Track code coverage in pipeline runs
This topic explains how to see combined data from your Jenkins JaCoCo or LCOV code coverage reports in ALM Octane.
To enable frequent releases with minimal disruption and maximum quality, it is best to regularly run automated tests that cover as much of your code as possible. Code coverage on pipeline runs measures the percentage of lines in your code that was called during a particular run of the pipeline.
ALM Octane combines the information from all of the code coverage reports in your pipeline run and shows you a unified picture. Pipelines display widgets that show code coverage per package and per file, as well as code coverage trends over time. Using this information, you can track how much of your code is covered by automated tests.
Tracking code coverage in ALM Octane is made up of the following:
Configure code coverage reports on Jenkins
Standard industry tools
|Send code coverage reports to ALM Octane||
Jenkins Application Automation Tools plugin
|View code coverage information||
Connecting ALM Octane to code coverage data from Jenkins requires the following:
Use standard industry tools such as Maven and JaCoCo to generate code coverage JaCoCo or LCOV reports on your Jenkins server.
Set up ALM Octane integration with your Jenkins server using the Application Automation Tools plugin. For details, see Set up CI servers.
This feature requires version 5.3.1 or later of the plugin . This version is currently available as a beta version. If you are using an earlier version of the plugin, you can upgrade your plugin to this version.
In Jenkins, for pipeline steps whose code coverage you want to track on ALM Octane, create a post-build step that sends the code coverage reports to ALM Octane.

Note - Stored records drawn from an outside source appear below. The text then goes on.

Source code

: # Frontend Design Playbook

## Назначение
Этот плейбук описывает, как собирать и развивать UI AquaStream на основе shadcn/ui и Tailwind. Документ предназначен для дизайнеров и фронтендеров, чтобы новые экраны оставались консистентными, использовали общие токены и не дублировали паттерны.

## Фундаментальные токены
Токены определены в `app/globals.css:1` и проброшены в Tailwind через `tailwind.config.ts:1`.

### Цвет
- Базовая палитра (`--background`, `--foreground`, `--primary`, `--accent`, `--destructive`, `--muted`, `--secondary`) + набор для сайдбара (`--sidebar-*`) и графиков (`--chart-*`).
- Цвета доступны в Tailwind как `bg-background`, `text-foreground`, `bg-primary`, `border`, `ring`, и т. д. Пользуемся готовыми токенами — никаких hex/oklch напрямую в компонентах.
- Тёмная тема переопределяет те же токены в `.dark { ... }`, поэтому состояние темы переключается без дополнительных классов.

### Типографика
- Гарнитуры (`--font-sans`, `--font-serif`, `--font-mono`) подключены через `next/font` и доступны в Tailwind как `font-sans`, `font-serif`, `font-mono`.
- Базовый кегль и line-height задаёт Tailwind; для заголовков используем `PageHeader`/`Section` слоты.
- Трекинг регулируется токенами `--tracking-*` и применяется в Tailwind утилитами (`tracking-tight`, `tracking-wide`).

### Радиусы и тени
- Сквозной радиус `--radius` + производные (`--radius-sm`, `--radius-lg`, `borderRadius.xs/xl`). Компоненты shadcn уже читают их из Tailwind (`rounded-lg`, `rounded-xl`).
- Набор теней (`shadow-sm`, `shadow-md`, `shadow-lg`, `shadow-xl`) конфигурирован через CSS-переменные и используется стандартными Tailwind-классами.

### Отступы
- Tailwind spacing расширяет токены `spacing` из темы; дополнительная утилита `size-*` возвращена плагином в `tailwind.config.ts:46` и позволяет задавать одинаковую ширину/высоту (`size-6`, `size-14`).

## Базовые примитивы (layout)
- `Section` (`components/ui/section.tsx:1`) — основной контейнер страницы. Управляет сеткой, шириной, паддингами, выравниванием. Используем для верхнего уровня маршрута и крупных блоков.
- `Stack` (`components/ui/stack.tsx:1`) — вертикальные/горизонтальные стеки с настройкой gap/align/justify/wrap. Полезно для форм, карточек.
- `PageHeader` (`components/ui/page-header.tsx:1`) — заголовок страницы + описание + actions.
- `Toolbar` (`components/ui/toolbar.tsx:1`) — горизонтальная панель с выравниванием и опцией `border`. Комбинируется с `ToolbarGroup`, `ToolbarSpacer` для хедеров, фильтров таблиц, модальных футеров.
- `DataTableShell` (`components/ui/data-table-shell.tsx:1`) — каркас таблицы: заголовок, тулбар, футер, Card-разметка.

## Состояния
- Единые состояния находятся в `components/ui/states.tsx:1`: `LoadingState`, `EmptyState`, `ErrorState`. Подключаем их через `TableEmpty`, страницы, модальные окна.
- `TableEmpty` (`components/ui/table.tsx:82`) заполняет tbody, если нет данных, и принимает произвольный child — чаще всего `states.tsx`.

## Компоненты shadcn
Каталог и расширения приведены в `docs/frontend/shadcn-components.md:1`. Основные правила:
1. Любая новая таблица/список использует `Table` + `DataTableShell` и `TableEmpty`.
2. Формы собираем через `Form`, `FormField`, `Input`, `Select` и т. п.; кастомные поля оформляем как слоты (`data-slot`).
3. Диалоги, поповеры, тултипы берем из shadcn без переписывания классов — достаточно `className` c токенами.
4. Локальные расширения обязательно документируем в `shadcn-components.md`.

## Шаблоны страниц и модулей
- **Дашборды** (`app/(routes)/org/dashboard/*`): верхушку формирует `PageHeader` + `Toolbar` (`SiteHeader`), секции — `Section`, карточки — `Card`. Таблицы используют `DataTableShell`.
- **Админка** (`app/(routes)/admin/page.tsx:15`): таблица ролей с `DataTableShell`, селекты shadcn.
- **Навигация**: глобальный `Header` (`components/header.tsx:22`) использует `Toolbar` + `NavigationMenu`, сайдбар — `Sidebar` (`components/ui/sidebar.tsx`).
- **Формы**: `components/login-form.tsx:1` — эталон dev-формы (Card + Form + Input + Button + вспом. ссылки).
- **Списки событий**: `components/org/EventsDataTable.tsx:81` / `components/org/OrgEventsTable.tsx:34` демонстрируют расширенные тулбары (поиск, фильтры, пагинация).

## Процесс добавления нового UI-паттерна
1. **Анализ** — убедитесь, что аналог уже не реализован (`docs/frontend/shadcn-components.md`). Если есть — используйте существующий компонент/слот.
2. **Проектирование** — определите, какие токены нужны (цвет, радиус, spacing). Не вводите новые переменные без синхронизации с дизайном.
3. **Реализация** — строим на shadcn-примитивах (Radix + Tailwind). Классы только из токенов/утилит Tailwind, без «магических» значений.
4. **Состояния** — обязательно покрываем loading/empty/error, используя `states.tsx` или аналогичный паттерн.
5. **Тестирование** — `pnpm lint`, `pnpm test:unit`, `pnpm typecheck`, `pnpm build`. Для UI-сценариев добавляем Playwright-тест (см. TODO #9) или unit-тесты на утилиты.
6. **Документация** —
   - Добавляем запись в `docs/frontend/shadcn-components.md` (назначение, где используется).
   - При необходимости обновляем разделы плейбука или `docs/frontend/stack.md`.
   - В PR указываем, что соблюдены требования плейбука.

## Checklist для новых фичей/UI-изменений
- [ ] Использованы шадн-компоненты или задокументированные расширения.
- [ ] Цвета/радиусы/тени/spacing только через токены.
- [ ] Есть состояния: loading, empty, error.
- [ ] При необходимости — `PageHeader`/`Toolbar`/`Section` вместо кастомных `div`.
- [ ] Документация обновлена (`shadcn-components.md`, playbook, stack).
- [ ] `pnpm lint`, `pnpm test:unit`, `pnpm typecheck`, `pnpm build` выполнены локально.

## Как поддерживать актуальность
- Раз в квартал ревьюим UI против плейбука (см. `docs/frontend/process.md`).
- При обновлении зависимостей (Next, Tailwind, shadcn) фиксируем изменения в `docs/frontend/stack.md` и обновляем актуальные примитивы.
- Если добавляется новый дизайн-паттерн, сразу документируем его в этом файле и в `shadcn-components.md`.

Select the HPE ALM Octane code coverage publisher post-build step, and provide the paths to your code coverage reports.
Run the pipeline.
ALM Octane receives all of the code coverage reports that belong to one pipeline run and aggregates them. You can then see an overall picture of the code coverage in your pipeline runs and determine whether the coverage is improving over time.
In the Pipelines > Pipelines page, add the code coverage widgets to the pipeline dashboard. The widgets show code coverage per package and per file, as well as code coverage trends over time.
The Code coverage by pipeline run widget shows the overall percentage of code lines covered by automated tests in each pipeline run. Invest in developing automated tests for as much of your code as possible, aiming to develop and then maintain a high code coverage as your code base grows.
The Code coverage by package widget shows the code coverage per package in your code base, as well as the percentage of code lines covered by automated tests in each file. For more details, see The 'Code coverage by package' widget.
Tip: Use the widget configuration's Scope settings to define which package to view as the root of the chart. For example, a team leader might want to focus on the package that is relevant to their team rather than viewing the full product hierarchy.
Click the pipeline's ID to open it.
In the Runs tab, you can see a code coverage bar on each pipeline run. Red represents the code lines that were not reached by any test runs. Green represents the code lines that were called at least once during the tests that ran as part of this pipeline run. Hover over the bar to see the exact numbers of files.
Use the Code coverage by package widget to quickly identify the largest areas in your code and the ones with the lowest code coverage. If important code packages are large and have low coverage, invest in creating more or better automated tests for those areas.
This widget is interactive and shows more information about the areas you hover over or click.
Each area in this sunburst chart represents a code package.
The size of each area indicates the amount of code lines in the package.
The color of the area represents the code coverage of this package. Red represents packages where no code lines were reached by any test runs. Green represents 100% code coverage. The colors and shades in between represent the range of code coverage percentage.
The circles represent the code package hierarchy, with the high-level packages closer to the center of the chart.
Hover over an area to see the package name and the code coverage percentage.
The outer rim of the chart represents code packages at the bottom of the hierarchy, which contain files. Click on areas in the outer rim to open a heatmap that shows coverage details per file.
Each area in the heatmap represents a file in the selected package.
- The size of an area indicates the amount of code lines in the file.
- The color of the area represents the level of code coverage.
- Hover over an area to see the exact number of lines and code coverage percentage.